* **PROMPT**: Look through the lines below and copy each one that includes "ANALYZE".
Top of PROVIDED MATERIAL
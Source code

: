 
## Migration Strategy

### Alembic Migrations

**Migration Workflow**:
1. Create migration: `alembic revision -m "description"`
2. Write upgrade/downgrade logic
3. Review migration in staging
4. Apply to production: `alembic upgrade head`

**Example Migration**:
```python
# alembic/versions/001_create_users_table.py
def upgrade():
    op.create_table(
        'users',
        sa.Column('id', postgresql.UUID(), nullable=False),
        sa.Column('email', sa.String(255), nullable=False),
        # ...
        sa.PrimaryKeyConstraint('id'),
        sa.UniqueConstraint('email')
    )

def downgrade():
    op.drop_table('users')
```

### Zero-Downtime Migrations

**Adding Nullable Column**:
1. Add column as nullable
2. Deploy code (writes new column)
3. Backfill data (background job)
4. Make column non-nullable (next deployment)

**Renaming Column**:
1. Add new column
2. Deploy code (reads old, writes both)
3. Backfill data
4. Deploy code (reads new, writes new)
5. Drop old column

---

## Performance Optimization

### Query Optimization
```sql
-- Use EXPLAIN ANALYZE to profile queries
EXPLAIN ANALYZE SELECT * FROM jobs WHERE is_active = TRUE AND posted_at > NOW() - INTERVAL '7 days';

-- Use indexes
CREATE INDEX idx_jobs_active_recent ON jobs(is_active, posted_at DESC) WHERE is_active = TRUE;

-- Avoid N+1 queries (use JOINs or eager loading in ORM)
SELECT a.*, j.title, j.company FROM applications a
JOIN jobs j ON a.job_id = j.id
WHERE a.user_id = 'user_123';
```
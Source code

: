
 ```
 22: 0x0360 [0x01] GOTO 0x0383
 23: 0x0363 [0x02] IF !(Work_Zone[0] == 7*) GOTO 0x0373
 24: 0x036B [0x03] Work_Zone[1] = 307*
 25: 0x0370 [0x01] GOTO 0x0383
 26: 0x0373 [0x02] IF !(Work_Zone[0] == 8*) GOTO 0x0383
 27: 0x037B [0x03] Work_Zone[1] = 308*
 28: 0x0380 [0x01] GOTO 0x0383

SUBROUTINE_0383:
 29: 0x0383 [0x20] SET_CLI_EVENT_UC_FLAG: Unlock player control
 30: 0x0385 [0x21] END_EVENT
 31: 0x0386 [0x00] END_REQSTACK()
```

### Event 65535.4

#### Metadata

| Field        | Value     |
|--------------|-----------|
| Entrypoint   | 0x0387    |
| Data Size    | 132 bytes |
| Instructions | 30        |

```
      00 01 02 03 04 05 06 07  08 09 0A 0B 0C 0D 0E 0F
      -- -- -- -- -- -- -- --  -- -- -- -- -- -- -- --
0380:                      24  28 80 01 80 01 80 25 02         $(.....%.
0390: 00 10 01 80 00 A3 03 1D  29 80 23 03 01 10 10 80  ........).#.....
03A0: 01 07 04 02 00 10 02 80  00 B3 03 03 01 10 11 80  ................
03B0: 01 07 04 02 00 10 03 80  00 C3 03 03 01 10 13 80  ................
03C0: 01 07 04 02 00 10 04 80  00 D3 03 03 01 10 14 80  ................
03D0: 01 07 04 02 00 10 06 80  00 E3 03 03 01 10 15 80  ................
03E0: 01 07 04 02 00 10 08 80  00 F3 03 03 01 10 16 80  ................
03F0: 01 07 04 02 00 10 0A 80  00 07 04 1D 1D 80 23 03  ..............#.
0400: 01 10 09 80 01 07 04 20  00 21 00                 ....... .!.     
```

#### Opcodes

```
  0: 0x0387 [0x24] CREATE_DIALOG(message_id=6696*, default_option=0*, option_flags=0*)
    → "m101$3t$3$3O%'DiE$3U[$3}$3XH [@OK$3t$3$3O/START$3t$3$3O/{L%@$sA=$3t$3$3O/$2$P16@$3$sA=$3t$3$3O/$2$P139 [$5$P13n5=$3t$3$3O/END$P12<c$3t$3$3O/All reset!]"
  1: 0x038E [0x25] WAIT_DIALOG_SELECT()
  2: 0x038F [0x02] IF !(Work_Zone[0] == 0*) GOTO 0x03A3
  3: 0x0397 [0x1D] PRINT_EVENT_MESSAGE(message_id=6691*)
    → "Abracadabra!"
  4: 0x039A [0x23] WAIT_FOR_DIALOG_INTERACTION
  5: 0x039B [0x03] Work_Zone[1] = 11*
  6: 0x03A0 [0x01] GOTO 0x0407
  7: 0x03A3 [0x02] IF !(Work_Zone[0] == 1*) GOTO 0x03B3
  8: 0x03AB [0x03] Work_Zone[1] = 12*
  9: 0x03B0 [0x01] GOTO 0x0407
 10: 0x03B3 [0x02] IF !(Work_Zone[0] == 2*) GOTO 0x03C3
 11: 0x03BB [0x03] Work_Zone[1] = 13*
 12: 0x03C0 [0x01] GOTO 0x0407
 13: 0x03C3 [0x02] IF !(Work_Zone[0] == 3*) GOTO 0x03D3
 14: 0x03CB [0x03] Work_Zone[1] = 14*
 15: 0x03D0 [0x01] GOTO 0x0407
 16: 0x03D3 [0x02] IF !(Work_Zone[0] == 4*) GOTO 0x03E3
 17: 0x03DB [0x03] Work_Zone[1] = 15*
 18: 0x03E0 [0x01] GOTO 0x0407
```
Bottom of PROVIDED MATERIAL
* **ANSWER TO THIS TASK**:
-- Use EXPLAIN ANALYZE to profile queries
EXPLAIN ANALYZE SELECT * FROM jobs WHERE is_active = TRUE AND posted_at > NOW() - INTERVAL '7 days';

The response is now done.